# Sentiment Analysis

What you'll learn in this Notebook:

- What sentiment analysis is
- How it works
- How to run it yourself
- How to run it on a dataset and visualise the overall output


## 1. What is Sentiment Analysis and where is it used?

Sentiment analyis is a computational technique used for analysing text to determine its sentiment, for example, whether the text conveys positive, negative or neutral sentiment.

It is often used in commercial settings (and sometimes called opionion mining) and is applied to social media, online review data or surveys, for example, to determine automatically how customers or people express themselves about different brands or products and to analyse what positive and negative words they are using to express themselves.  During political elections sentiment analysis is also used to determine how people feel about different parties and candidates.

Large amounts of social media data, like Twitter Tweets or Reddits posts, can be analysed in this way to determine trends over time and monitor where things work well or go wrong.

## 2. How does it work?

There are different methods used for performing sentiment analysis.  For example, there are lexicon-lookup methods where each word in a piece of text is checked automatically against a lexicon of positive and negative words to see if it appear in that lexicon.  The more positive or negative words occur the stronger is the sentiment each way.  In this course you will learn how to use a lexicon-based method.

There are also machine learning and deep learning methods that can be applied to sentiment analysis. This is where data annotated for sentiment by humans is used to train a model which can then be used to classify new data based on what it has learned during training.  We won't cover these approaches in this course, but if you are interested in such learning-based methods which are able to consider the context, as well as representing the meanings of the words in the text mathematically, then check out the two sources below by Lui (2020) and Agarwal et al., (2020).

- Liu, B., 2020. Sentiment analysis: Mining opinions, sentiments, and emotions. Cambridge University Press. https://doi.org/10.1017/9781108639286
- Agarwal, B., Nayak, R., Mittal, N. and Patnaik, S. eds., 2020. Deep learning-based approaches for sentiment analysis.
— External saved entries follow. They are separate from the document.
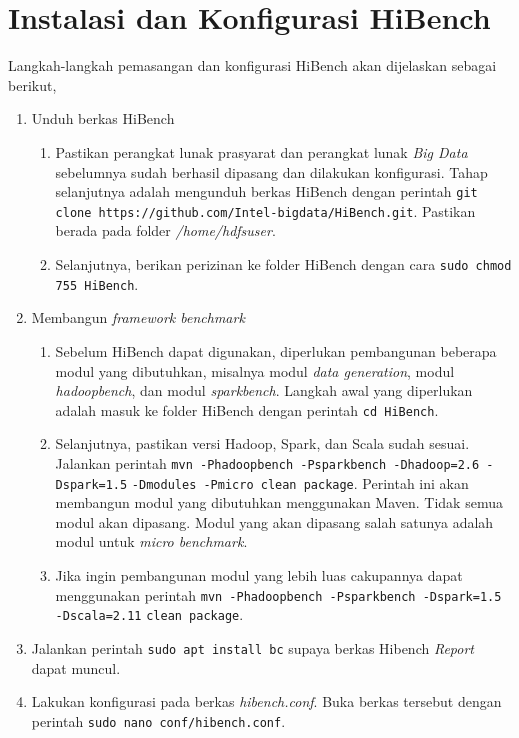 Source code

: \chapter{Instalasi dan Konfigurasi HiBench}
\label{appendix:E}

Langkah-langkah pemasangan dan konfigurasi HiBench akan dijelaskan sebagai berikut,

\begin{enumerate}
  \item Unduh berkas HiBench
  \begin{enumerate}
    \item Pastikan perangkat lunak prasyarat dan perangkat lunak \textit{Big Data} sebelumnya sudah berhasil dipasang dan dilakukan konfigurasi. Tahap selanjutnya adalah mengunduh berkas HiBench dengan perintah \verb|git clone https://github.com/Intel-bigdata/HiBench.git|. Pastikan berada pada folder \textit{/home/hdfsuser}.
    \item Selanjutnya, berikan perizinan ke folder HiBench dengan cara \verb|sudo chmod 755 HiBench|.
  \end{enumerate}
  \item Membangun \textit{framework benchmark}
  \begin{enumerate}
    \item Sebelum HiBench dapat digunakan, diperlukan pembangunan beberapa modul yang dibutuhkan, misalnya modul \textit{data generation}, modul \textit{hadoopbench}, dan modul \textit{sparkbench}. Langkah awal yang diperlukan adalah masuk ke folder HiBench dengan perintah \verb|cd HiBench|.
    \item Selanjutnya, pastikan versi Hadoop, Spark, dan Scala sudah sesuai. Jalankan perintah \verb|mvn -Phadoopbench -Psparkbench -Dhadoop=2.6 -Dspark=1.5| \newline \verb|-Dmodules -Pmicro clean package|. Perintah ini akan membangun modul yang dibutuhkan menggunakan Maven. Tidak semua modul akan dipasang. Modul yang akan dipasang salah satunya adalah modul untuk \textit{micro benchmark}. 
    \item Jika ingin pembangunan modul yang lebih luas cakupannya dapat menggunakan perintah \verb|mvn -Phadoopbench -Psparkbench -Dspark=1.5 -Dscala=2.11| \newline \verb|clean package|.
  \end{enumerate}
  \item Jalankan perintah \verb |sudo apt install bc| supaya berkas Hibench \textit{Report} dapat muncul. 
  \item Lakukan konfigurasi pada berkas \textit{hibench.conf}. Buka berkas tersebut dengan perintah \verb|sudo nano conf/hibench.conf|.

\end{enumerate}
Singapore: Springer.

## 3. Sentiment Analysis using TextBlob

In this course you'll learn how to use [TextBlob](https://textblob.readthedocs.io/en/dev/) for sentiment analysis. TextBlob is a Python library developed to work with another natural language processing (NLP) tool called the Natural Language Toolkit ([NLTK](https://www.nltk.org)).  NLTK provides access to the lexicons which are required for computing sentiment. So TextBlob uses a lexicon-based approach for performing sentiment analysis.

TextBlob computes sentiment using two values: polarity and subjectivity.  
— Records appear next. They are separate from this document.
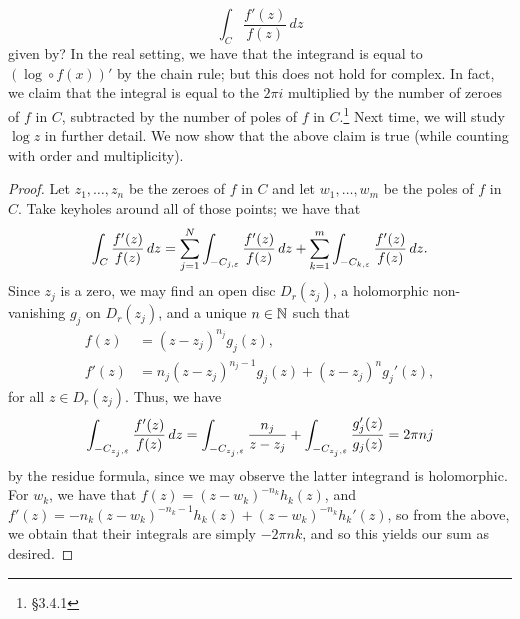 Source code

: \[ \int_{C} \frac{f'(z)}{f(z)} \, dz \]
given by? In the real setting, we have that the integrand is equal to $(\log \circ f(x))'$ by the chain rule; but this does not hold for complex. In fact, we claim that the integral is equal to the $2\pi i$ multiplied by the number of zeroes of $f$ in $C$, subtracted by the number of poles of $f$ in $C$.\footnote{\S 3.4.1} Next time, we will study $\log z$ in further detail. We now show that the above claim is true (while counting with order and multiplicity).
\begin{proof}
    Let $z_1, \dots, z_n$ be the zeroes of $f$ in $C$ and let $w_1, \dots, w_m$ be the poles of $f$ in $C$. Take keyholes around all of those points; we have that
    \[ \int_C \frac{f'(z)}{f(z)} \, dz = \sum_{j=1}^N \int_{-C_{j,\varepsilon}} \frac{f'(z)}{f(z)} \, dz + \sum_{k=1}^m \int_{-C_{k,\varepsilon}} \frac{f'(z)}{f(z)} \, dz. \]
    Since $z_j$ is a zero, we may find an open disc $D_r(z_j)$, a holomorphic non-vanishing $g_j$ on $D_r(z_j)$, and a unique $n \in \mathbb N$ such that
    \begin{align*}
        f(z) &= (z - z_j)^{n_j} g_j(z), \\
        f'(z) &= n_j (z - z_j)^{n_j - 1} g_j(z) + (z - z_j)^n g_j'(z),
    \end{align*}
    for all $z \in D_r(z_j)$. Thus, we have
    \[ \int_{-C_{z_j,\varepsilon}} \frac{f'(z)}{f(z)} \, dz = \int_{-C_{z_j, \varepsilon}} \frac{n_j}{z - z_j} + \int_{-C_{z_j,\varepsilon}} \frac{g_j'(z)}{g_j(z)} = 2\pi n j \]
    by the residue formula, since we may observe the latter integrand is holomorphic. For $w_k$, we have that $f(z) = (z - w_k)^{-n_k} h_k(z)$, and $f'(z) = -n_k(z - w_k)^{-n_k - 1} h_k(z) + (z - w_k)^{-n_k} h_k'(z)$, so from the above, we obtain that their integrals are simply $-2\pi n k$, and so this yields our sum as desired.
\end{proof} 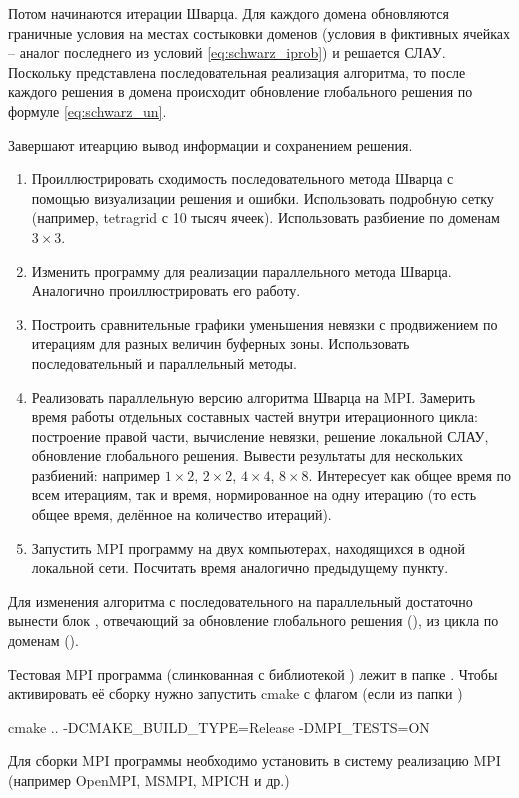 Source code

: Потом начинаются итерации Шварца.
Для каждого домена обновляются граничные условия на местах состыковки доменов (условия в фиктивных ячейках -- аналог последнего из условий \cref{eq:schwarz_iprob})
и решается СЛАУ.
Поскольку представлена последовательная реализация алгоритма, то после каждого решения в домена
происходит обновление глобального решения по формуле \cref{eq:schwarz_un}.

Завершают итеарцию вывод информации и сохранением решения.


\begin{enumerate}
\item Проиллюстрировать сходимость последовательного метода Шварца с помощью визуализации решения и ошибки. Использовать подробную сетку (например, tetragrid с 10 тысяч ячеек).
      Использовать разбиение по доменам $3\times3$.
\item Изменить программу для реализации параллельного метода Шварца. Аналогично проиллюстрировать его работу.
\item Построить сравнительные графики уменьшения невязки с продвижением по итерациям для разных величин буферных зоны. Использовать последовательный и параллельный методы.
\item Реализовать параллельную версию алгоритма Шварца на MPI. Замерить время работы отдельных составных частей внутри итерационного цикла: построение правой части, вычисление невязки, решение локальной СЛАУ, обновление глобального решения. Вывести результаты для нескольких разбиений: например $1\times2$, $2\times2$, $4\times4$, $8\times8$. Интересует как общее время по всем итерациям, так и время, нормированное на одну итерацию (то есть общее время, делённое на количество итераций).
\item Запустить MPI программу на двух компьютерах, находящихся в одной локальной сети. Посчитать время аналогично предыдущему пункту.
\end{enumerate}

Для изменения алгоритма с последовательного на параллельный достаточно вынести блок , отвечающий за обновление глобального решения (),
из цикла по доменам ().

Тестовая MPI программа (слинкованная с библиотекой ) лежит в папке .
Чтобы активировать её сборку нужно запустить cmake с флагом (если из папки )
\begin{bashcode}
cmake .. -DCMAKE_BUILD_TYPE=Release -DMPI_TESTS=ON
\end{bashcode}
Для сборки MPI программы необходимо установить в систему реализацию MPI (например OpenMPI, MSMPI, MPICH и др.)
**Polarity** is a value between 1 and -1. The closer the value is to 1, the more positive the sentiment of the text is considered to be.  The closer the value is to -1, the more negative it is.  
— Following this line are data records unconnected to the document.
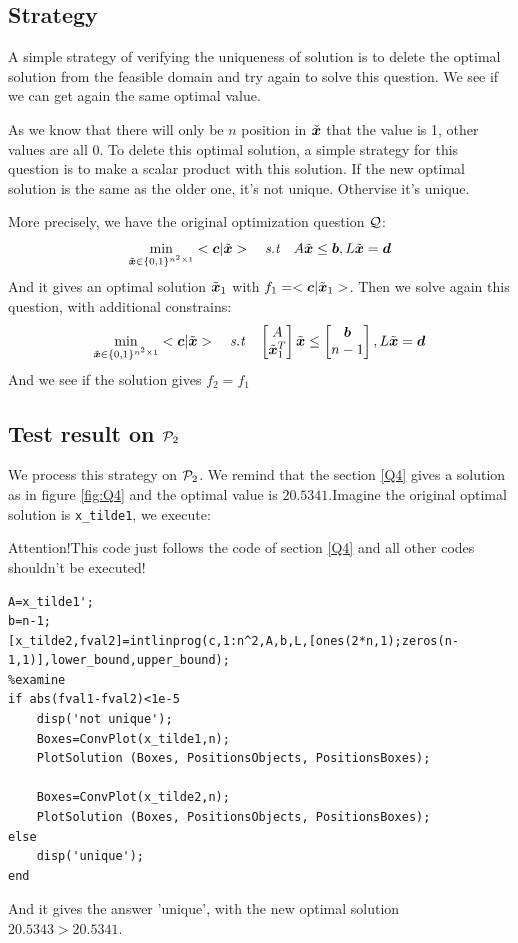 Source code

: \documentclass{CSArticle}[english]
\def\xtd{\tilde{\xbs}}
\begin{document}
\subsection{Strategy}
A simple strategy of verifying the uniqueness of solution is to delete the optimal solution from the feasible domain and try again to solve this question. We see if we can get again the same optimal value.\par
As we know that there will only be $n$ position in $\xtd$ that the value is 1, other values are all 0. To delete this optimal solution, a simple strategy for this question is to make a scalar product with this solution. If the new optimal solution is the same as the older one, it's not unique. Othervise it's unique.\par
More precisely, we have the original optimization question $\mathcal{Q}$:
\begin{equation*}
        \min_{\xtd \in \{0,1\}^{n^2\times 1}} <\cbs|\xtd> \quad \st  \quad A \xtd \le \bbs, L\xtd= \dbs
\end{equation*}
And it gives an optimal solution $\xtd_1$ with $f_1=<\cbs|\xtd_1>$.
Then we solve again this question, with additional constrains:
\begin{equation*}
        \min_{\xtd \in \{0,1\}^{n^2\times 1}} <\cbs|\xtd> \quad \st  \quad \left[\begin{matrix}A\\\xtd_1^{T}\end{matrix}\right] \xtd \le \left[\begin{matrix}\bbs\\n-1\end{matrix}\right], L\xtd= \dbs
\end{equation*}
And we see if the solution gives $f_2=f_1$
\subsection{Test result on $\mathcal{P}_2$}
We process this strategy on $\mathcal{P}_2$. We remind that the section \ref{Q4} gives a solution as in figure \ref{fig:Q4} and the optimal value is $20.5341$.Imagine the original optimal solution is \verb|x_tilde1|, we execute:
\par {\color{red}Attention!This code just follows the code of section \ref{Q4} and all other codes shouldn't be executed!}
\begin{lstlisting}[style=MATLAB]
%New solution
A=x_tilde1';
b=n-1;
[x_tilde2,fval2]=intlinprog(c,1:n^2,A,b,L,[ones(2*n,1);zeros(n-1,1)],lower_bound,upper_bound);
%examine
if abs(fval1-fval2)<1e-5
    disp('not unique');
    Boxes=ConvPlot(x_tilde1,n);
    PlotSolution (Boxes, PositionsObjects, PositionsBoxes);

    Boxes=ConvPlot(x_tilde2,n);
    PlotSolution (Boxes, PositionsObjects, PositionsBoxes);
else
    disp('unique');
end
\end{lstlisting}
And it gives the answer 'unique', with the new optimal solution $20.5343>20.5341$.
\end{document}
**Subjectivity** represents whether a piece of text is more of a personal opinion or something more factual. The subjectivity value lies between 0 and 1.  The closer it is to 1, the more subjective the text is and the closer it is to 0 the more factual it is.

Imagine your friend says to you "I really hate this day. Everything is going wrong." The sentiment of their utterance is overall very negative in polarity, but their statement is also quite subjective.

Let's see how TextBlob works in action ...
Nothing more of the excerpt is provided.